The first time I read about these iconic little puzzles on the inter-web was where someone was describing the mischievous brothers Sandfield distributing their exchange puzzles in Antwerp individually, without bothering to mention to their opposite exchangers that you needed to solve them as a set: tools from one will be used on the other and so-forth. I suspect that little piece of subterfuge will have made this puzzle significantly tougher for those folks to solve, at least until word got out that you needed to combine the two to stand a chance of getting anywhere past the very first step of the solution!
[In their defence, Robert assures me that he and Norman had it all prearranged and made certain that everyone who exchanged with one of the brothers would definitely be hunted down and exchanged by the other! I suspect that added significantly to their respective workloads during the exchange session…]
These days anyone acquiring the Salt and Pepper Shakers knows that they’re an item – for those puzzle exchangers in Antwerp back in 2002, that would have been the first (of many!) “A-HA!!” moments.

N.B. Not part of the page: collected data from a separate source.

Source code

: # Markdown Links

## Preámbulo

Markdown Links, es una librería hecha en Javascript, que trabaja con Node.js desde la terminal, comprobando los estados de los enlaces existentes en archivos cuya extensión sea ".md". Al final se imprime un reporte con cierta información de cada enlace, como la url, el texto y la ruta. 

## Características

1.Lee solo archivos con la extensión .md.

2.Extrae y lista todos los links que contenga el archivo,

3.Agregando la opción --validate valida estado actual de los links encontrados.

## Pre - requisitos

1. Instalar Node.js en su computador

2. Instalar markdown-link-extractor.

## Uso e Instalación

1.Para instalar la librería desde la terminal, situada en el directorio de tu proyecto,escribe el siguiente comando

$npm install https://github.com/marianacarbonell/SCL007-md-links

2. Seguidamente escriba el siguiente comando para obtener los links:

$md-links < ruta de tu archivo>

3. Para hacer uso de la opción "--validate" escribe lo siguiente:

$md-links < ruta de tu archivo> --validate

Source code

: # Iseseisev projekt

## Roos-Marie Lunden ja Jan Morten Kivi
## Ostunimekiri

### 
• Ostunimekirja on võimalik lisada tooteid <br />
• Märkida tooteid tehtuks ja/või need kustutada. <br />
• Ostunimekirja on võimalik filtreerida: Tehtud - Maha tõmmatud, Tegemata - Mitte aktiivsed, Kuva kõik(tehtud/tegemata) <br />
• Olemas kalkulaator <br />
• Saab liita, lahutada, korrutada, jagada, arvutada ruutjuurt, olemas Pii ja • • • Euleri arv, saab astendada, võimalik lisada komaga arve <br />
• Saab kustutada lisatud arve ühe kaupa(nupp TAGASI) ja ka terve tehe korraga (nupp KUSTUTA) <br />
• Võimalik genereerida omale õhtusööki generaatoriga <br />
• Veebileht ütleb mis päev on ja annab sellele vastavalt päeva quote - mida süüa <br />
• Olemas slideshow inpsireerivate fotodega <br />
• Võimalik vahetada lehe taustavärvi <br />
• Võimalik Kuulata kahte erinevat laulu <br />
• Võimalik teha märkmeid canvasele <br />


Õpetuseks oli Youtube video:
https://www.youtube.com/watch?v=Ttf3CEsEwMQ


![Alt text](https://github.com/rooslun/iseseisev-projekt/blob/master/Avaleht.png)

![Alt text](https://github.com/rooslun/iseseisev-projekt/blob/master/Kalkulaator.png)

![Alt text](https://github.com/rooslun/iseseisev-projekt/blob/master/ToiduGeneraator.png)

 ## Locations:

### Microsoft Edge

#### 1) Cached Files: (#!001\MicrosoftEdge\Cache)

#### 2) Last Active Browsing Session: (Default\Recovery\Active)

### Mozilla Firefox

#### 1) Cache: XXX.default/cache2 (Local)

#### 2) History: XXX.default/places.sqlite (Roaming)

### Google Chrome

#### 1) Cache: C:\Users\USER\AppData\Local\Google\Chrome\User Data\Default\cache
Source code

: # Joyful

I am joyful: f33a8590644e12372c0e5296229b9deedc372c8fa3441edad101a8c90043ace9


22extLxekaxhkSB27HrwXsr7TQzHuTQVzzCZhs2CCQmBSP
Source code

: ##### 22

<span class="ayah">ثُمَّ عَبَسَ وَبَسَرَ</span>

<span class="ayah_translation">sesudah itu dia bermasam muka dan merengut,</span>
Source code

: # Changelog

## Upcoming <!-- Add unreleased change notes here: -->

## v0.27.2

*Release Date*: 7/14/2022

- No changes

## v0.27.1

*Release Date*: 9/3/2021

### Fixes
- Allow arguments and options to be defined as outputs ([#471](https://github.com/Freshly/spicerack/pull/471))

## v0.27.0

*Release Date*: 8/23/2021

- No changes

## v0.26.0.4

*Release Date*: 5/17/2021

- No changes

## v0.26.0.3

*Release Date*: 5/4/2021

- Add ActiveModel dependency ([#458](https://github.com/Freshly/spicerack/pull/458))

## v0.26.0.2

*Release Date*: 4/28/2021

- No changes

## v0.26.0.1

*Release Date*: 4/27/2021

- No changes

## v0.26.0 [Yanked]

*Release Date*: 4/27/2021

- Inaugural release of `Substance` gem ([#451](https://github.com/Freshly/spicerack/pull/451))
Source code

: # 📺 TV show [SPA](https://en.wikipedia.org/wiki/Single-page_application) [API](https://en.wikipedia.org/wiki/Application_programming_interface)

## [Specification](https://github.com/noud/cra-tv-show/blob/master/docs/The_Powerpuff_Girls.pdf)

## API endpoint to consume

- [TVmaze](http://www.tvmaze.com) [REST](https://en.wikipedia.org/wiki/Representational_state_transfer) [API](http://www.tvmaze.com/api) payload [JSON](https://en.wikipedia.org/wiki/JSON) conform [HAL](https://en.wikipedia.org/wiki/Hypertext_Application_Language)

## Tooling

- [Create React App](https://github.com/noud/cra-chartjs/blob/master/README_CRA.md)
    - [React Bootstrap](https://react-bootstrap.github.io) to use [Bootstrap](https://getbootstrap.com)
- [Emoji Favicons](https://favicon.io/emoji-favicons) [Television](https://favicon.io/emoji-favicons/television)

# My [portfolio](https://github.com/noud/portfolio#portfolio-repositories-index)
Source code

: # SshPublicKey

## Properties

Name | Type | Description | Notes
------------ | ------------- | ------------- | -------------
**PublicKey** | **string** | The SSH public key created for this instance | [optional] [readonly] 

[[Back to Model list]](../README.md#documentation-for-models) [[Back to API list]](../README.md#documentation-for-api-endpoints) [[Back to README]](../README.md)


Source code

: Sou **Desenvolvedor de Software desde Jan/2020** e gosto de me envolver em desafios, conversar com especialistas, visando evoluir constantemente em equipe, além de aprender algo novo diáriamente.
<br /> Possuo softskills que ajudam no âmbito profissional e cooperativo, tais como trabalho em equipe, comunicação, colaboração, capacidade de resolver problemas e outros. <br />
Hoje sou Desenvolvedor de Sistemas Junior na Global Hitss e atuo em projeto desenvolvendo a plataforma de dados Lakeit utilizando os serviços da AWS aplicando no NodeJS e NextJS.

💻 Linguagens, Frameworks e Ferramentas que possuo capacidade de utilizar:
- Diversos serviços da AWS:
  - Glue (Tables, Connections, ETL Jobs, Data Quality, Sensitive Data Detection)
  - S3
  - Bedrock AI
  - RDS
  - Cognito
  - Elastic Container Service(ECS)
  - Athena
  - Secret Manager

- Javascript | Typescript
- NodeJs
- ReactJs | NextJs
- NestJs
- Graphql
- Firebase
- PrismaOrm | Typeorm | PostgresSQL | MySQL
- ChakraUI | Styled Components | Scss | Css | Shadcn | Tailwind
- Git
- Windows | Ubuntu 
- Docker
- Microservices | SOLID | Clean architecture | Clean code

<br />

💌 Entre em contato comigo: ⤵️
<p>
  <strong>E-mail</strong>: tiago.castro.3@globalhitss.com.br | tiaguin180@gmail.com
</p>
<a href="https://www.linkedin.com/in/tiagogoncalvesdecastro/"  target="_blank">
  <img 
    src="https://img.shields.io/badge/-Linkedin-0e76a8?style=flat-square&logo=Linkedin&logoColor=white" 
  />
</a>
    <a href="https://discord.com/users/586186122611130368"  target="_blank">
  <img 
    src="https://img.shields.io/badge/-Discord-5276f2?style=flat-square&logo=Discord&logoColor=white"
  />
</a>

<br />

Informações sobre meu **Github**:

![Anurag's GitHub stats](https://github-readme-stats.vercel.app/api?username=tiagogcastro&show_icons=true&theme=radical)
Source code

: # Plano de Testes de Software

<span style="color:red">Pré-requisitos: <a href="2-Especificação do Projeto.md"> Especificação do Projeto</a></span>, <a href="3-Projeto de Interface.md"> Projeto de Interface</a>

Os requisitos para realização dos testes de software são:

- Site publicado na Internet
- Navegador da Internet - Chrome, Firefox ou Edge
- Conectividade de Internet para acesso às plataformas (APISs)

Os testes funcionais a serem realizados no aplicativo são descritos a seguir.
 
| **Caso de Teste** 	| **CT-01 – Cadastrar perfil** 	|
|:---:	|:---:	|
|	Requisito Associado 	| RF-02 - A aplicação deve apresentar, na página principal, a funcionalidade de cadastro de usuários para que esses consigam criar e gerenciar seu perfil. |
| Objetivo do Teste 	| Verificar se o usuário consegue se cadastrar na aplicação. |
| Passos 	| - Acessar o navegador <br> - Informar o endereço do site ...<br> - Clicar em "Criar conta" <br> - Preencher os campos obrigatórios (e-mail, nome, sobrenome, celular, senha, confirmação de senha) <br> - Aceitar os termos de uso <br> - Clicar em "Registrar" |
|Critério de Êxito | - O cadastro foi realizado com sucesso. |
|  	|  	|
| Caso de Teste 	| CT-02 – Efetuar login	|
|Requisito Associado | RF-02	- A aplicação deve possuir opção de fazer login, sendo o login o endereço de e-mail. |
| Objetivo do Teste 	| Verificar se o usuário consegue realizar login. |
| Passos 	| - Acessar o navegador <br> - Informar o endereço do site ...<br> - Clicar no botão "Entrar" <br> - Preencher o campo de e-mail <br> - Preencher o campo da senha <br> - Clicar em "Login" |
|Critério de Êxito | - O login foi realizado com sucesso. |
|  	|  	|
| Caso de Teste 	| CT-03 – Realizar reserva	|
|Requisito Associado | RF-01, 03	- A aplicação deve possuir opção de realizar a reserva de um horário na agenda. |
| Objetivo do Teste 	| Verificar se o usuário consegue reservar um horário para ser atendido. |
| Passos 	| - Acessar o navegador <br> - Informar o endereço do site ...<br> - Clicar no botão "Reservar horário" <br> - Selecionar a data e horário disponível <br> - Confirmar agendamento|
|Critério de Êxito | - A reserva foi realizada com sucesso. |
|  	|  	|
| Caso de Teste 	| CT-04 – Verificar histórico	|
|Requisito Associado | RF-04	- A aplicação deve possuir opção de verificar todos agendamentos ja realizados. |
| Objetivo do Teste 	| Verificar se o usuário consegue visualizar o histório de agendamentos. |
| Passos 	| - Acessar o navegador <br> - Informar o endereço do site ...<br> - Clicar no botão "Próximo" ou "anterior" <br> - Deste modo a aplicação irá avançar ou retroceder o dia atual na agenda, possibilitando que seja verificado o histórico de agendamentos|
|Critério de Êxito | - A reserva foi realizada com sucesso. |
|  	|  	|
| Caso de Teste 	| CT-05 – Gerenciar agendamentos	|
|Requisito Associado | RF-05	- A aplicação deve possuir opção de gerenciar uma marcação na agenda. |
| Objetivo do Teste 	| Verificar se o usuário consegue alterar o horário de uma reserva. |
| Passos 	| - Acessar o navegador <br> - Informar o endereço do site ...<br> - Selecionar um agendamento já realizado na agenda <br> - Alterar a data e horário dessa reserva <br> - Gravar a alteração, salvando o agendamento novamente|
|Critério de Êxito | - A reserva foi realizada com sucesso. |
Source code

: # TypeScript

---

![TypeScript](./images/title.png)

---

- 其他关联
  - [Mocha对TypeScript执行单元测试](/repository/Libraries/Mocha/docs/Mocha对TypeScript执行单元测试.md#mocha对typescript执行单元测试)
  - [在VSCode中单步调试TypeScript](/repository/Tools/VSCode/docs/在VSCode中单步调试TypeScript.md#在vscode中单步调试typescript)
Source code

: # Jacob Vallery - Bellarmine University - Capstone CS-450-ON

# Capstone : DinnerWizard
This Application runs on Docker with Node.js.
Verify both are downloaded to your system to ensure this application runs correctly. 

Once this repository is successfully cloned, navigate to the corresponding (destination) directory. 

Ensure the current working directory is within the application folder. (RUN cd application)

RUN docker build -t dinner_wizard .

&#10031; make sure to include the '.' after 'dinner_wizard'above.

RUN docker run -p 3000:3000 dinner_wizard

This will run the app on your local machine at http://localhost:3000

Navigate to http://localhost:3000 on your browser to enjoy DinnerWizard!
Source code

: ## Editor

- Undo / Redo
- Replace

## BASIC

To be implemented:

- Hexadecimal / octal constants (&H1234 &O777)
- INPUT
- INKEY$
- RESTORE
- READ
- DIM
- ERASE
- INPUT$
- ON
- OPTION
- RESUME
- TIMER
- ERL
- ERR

My set came from Robert after I dropped him a speculative email asking if he had any left for sale – at the time I fully expected to be told they’d all long gone, after all they were exchange puzzles from 10 years ago and I expect they’ve been quite popular with collectors since then – but I was delighted when Robert said he could sell me one, and a couple of circuitous financial transactions later, Robert had been paid and the puzzle was en route.
The pair of shakers arrived well packaged and in a neat black drawstring bag that also contained the customary set of instructions / solution. Game on!
First impressions are of a beautifully made pair of Salt and Pepper Shakers (no surprises there!) – made in contrasting woods (red oak and walnut) apparently joined by impossible dovetails (“Sandfield Joints”) at each end. (There are dovetails on all four sides – and if you haven’t seen one of those before on another Sandfield puzzle or, for example, on a Danzig’s Dilemma, then it’s going to worry your brain a little – how the heck can you slide them together without bending time and space?) The respective tops have holes in them just like a Salt or Pepper Shaker should, and you’re told that the goal is to find (and free) the salt and pepper. (No, upending them and shaking them doesn’t produce the required condiment, but good thinking!)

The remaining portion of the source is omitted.